Of late, the more critical historiography on the so-called ‘Bengal Renaissance’ has aptly highlighted the fact that a full-blown mental or cultural revolution was aborted in nineteenth-century Bengal for lack of a meaningful social transformation. My starting point, on the other hand, has been that ‘Renaissance’ has also been characterized by an incipient tension created by the interpenetration of two significantly different views of truth, culture and models of social relationships. A recent work that has studied this dialogic process identifies these as the ‘architectonic’ and ‘organic’ views.

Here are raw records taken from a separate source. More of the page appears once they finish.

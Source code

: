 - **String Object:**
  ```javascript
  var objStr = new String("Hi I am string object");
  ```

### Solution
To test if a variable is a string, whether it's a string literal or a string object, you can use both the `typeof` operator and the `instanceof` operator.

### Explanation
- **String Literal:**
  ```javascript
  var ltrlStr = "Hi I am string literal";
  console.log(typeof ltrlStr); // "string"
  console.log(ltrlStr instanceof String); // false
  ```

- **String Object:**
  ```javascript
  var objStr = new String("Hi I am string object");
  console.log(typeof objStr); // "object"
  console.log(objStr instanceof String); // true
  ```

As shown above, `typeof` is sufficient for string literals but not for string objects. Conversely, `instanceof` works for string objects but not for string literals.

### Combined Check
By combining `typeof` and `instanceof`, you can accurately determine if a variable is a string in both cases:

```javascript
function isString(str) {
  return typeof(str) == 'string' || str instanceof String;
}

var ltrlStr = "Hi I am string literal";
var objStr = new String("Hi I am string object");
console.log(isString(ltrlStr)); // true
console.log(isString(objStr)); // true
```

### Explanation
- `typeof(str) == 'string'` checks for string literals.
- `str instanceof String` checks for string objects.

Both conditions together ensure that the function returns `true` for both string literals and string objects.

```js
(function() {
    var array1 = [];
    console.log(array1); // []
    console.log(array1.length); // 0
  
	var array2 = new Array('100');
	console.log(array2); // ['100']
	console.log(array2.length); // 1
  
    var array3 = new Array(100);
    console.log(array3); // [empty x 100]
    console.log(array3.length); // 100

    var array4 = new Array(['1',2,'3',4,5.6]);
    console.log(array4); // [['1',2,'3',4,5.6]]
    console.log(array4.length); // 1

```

In the architectonic view, associated with modern Europe, the unity or cohesion of structures is entirely contingent upon human design; the elements that make up unity do not themselves bear the imprint of some potential unity. Also, the West, which takes a linear view of time, assumes that all societies ultimately share a common destiny and may even motivated by a common set of values. Sine time propels man towards progress and perfection, it has to be assumed that what arrives later in time has to be qualitatively better, For all his love of antiquity, the philologist E Max Muller took the Rig Veda as ‘the record of the childhood of our race, full of childish things...(though) also of...unexpected sparks of thought’.